**WHAT THE EXERCISE ASKS**
From the first entry to the last, restate everything word for word and exclude pictures.

===== DATA SHOWN

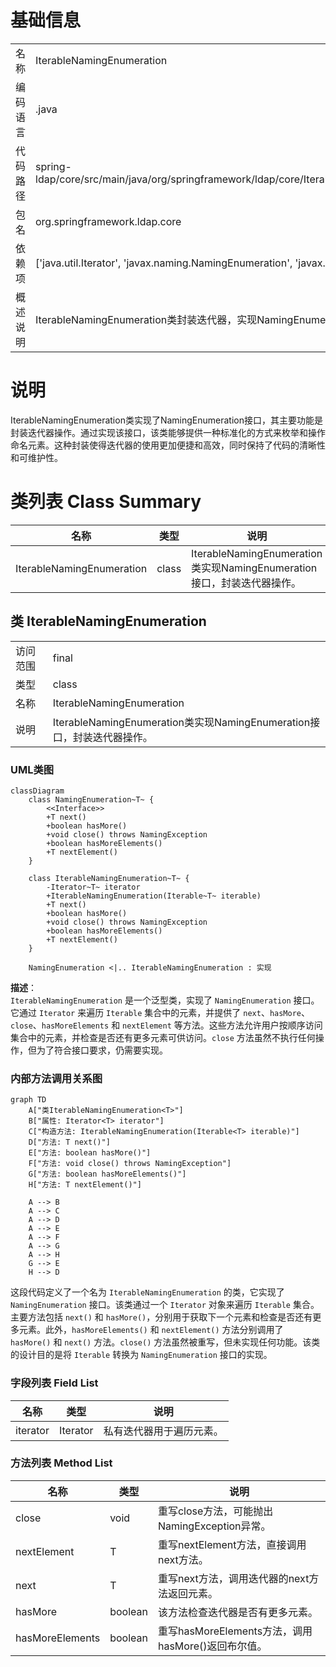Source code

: # 基础信息

|      |      |
|------|------|
| 名称 | IterableNamingEnumeration |
| 编码语言 | .java |
| 代码路径 | spring-ldap/core/src/main/java/org/springframework/ldap/core/IterableNamingEnumeration.java |
| 包名 | org.springframework.ldap.core |
| 依赖项 | ['java.util.Iterator', 'javax.naming.NamingEnumeration', 'javax.naming.NamingException'] |
| 概述说明 | IterableNamingEnumeration类封装迭代器，实现NamingEnumeration接口。 |

# 说明

IterableNamingEnumeration类实现了NamingEnumeration接口，其主要功能是封装迭代器操作。通过实现该接口，该类能够提供一种标准化的方式来枚举和操作命名元素。这种封装使得迭代器的使用更加便捷和高效，同时保持了代码的清晰性和可维护性。

# 类列表 Class Summary

| 名称   | 类型  | 说明 |
|-------|------|-------------|
| IterableNamingEnumeration | class | IterableNamingEnumeration类实现NamingEnumeration接口，封装迭代器操作。 |



## 类 IterableNamingEnumeration

|      |      |
|------|------|
| 访问范围 | final |
| 类型 | class |
| 名称 | IterableNamingEnumeration |
| 说明 | IterableNamingEnumeration类实现NamingEnumeration接口，封装迭代器操作。 |


### UML类图

```mermaid
classDiagram
    class NamingEnumeration~T~ {
        <<Interface>>
        +T next()
        +boolean hasMore()
        +void close() throws NamingException
        +boolean hasMoreElements()
        +T nextElement()
    }

    class IterableNamingEnumeration~T~ {
        -Iterator~T~ iterator
        +IterableNamingEnumeration(Iterable~T~ iterable)
        +T next()
        +boolean hasMore()
        +void close() throws NamingException
        +boolean hasMoreElements()
        +T nextElement()
    }

    NamingEnumeration <|.. IterableNamingEnumeration : 实现
```

**描述**：  
`IterableNamingEnumeration` 是一个泛型类，实现了 `NamingEnumeration` 接口。它通过 `Iterator` 来遍历 `Iterable` 集合中的元素，并提供了 `next`、`hasMore`、`close`、`hasMoreElements` 和 `nextElement` 等方法。这些方法允许用户按顺序访问集合中的元素，并检查是否还有更多元素可供访问。`close` 方法虽然不执行任何操作，但为了符合接口要求，仍需要实现。


### 内部方法调用关系图

```mermaid
graph TD
    A["类IterableNamingEnumeration<T>"]
    B["属性: Iterator<T> iterator"]
    C["构造方法: IterableNamingEnumeration(Iterable<T> iterable)"]
    D["方法: T next()"]
    E["方法: boolean hasMore()"]
    F["方法: void close() throws NamingException"]
    G["方法: boolean hasMoreElements()"]
    H["方法: T nextElement()"]

    A --> B
    A --> C
    A --> D
    A --> E
    A --> F
    A --> G
    A --> H
    G --> E
    H --> D
```

这段代码定义了一个名为 `IterableNamingEnumeration` 的类，它实现了 `NamingEnumeration` 接口。该类通过一个 `Iterator` 对象来遍历 `Iterable` 集合。主要方法包括 `next()` 和 `hasMore()`，分别用于获取下一个元素和检查是否还有更多元素。此外，`hasMoreElements()` 和 `nextElement()` 方法分别调用了 `hasMore()` 和 `next()` 方法。`close()` 方法虽然被重写，但未实现任何功能。该类的设计目的是将 `Iterable` 转换为 `NamingEnumeration` 接口的实现。

### 字段列表 Field List

| 名称  | 类型  | 说明 |
|-------|-------|------|
| iterator | Iterator<T> | 私有迭代器用于遍历元素。 |

### 方法列表 Method List

| 名称  | 类型  | 说明 |
|-------|-------|------|
| close | void | 重写close方法，可能抛出NamingException异常。 |
| nextElement | T | 重写nextElement方法，直接调用next方法。 |
| next | T | 重写next方法，调用迭代器的next方法返回元素。 |
| hasMore | boolean | 该方法检查迭代器是否有更多元素。 |
| hasMoreElements | boolean | 重写hasMoreElements方法，调用hasMore()返回布尔值。 |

==========

**TASK RESULT**
Source code

: # 基础信息

|      |      |
|------|------|
| 名称 | IterableNamingEnumeration |
| 编码语言 | .java |
| 代码路径 | spring-ldap/core/src/main/java/org/springframework/ldap/core/IterableNamingEnumeration.java |
| 包名 | org.springframework.ldap.core |
| 依赖项 | ['java.util.Iterator', 'javax.naming.NamingEnumeration', 'javax.naming.NamingException'] |
| 概述说明 | IterableNamingEnumeration类封装迭代器，实现NamingEnumeration接口。 |

# 说明

IterableNamingEnumeration类实现了NamingEnumeration接口，其主要功能是封装迭代器操作。通过实现该接口，该类能够提供一种标准化的方式来枚举和操作命名元素。这种封装使得迭代器的使用更加便捷和高效，同时保持了代码的清晰性和可维护性。

# 类列表 Class Summary

| 名称   | 类型  | 说明 |
|-------|------|-------------|
| IterableNamingEnumeration | class | IterableNamingEnumeration类实现NamingEnumeration接口，封装迭代器操作。 |



## 类 IterableNamingEnumeration

|      |      |
|------|------|
| 访问范围 | final |
| 类型 | class |
| 名称 | IterableNamingEnumeration |
| 说明 | IterableNamingEnumeration类实现NamingEnumeration接口，封装迭代器操作。 |


### UML类图

```mermaid
classDiagram
    class NamingEnumeration~T~ {
        <<Interface>>
        +T next()
        +boolean hasMore()
        +void close() throws NamingException
        +boolean hasMoreElements()
        +T nextElement()
    }

    class IterableNamingEnumeration~T~ {
        -Iterator~T~ iterator
        +IterableNamingEnumeration(Iterable~T~ iterable)
        +T next()
        +boolean hasMore()
        +void close() throws NamingException
        +boolean hasMoreElements()
        +T nextElement()
    }

    NamingEnumeration <|.. IterableNamingEnumeration : 实现
```

**描述**：  
`IterableNamingEnumeration` 是一个泛型类，实现了 `NamingEnumeration` 接口。它通过 `Iterator` 来遍历 `Iterable` 集合中的元素，并提供了 `next`、`hasMore`、`close`、`hasMoreElements` 和 `nextElement` 等方法。这些方法允许用户按顺序访问集合中的元素，并检查是否还有更多元素可供访问。`close` 方法虽然不执行任何操作，但为了符合接口要求，仍需要实现。


### 内部方法调用关系图

```mermaid
graph TD
    A["类IterableNamingEnumeration<T>"]
    B["属性: Iterator<T> iterator"]
    C["构造方法: IterableNamingEnumeration(Iterable<T> iterable)"]
    D["方法: T next()"]
    E["方法: boolean hasMore()"]
    F["方法: void close() throws NamingException"]
    G["方法: boolean hasMoreElements()"]
    H["方法: T nextElement()"]

    A --> B
    A --> C
    A --> D
    A --> E
    A --> F
    A --> G
    A --> H
    G --> E
    H --> D
```

这段代码定义了一个名为 `IterableNamingEnumeration` 的类，它实现了 `NamingEnumeration` 接口。该类通过一个 `Iterator` 对象来遍历 `Iterable` 集合。主要方法包括 `next()` 和 `hasMore()`，分别用于获取下一个元素和检查是否还有更多元素。此外，`hasMoreElements()` 和 `nextElement()` 方法分别调用了 `hasMore()` 和 `next()` 方法。`close()` 方法虽然被重写，但未实现任何功能。该类的设计目的是将 `Iterable` 转换为 `NamingEnumeration` 接口的实现。

### 字段列表 Field List

| 名称  | 类型  | 说明 |
|-------|-------|------|
| iterator | Iterator<T> | 私有迭代器用于遍历元素。 |

### 方法列表 Method List

| 名称  | 类型  | 说明 |
|-------|-------|------|
| close | void | 重写close方法，可能抛出NamingException异常。 |
| nextElement | T | 重写nextElement方法，直接调用next方法。 |
| next | T | 重写next方法，调用迭代器的next方法返回元素。 |
| hasMore | boolean | 该方法检查迭代器是否有更多元素。 |
| hasMoreElements | boolean | 重写hasMoreElements方法，调用hasMore()返回布尔值。 |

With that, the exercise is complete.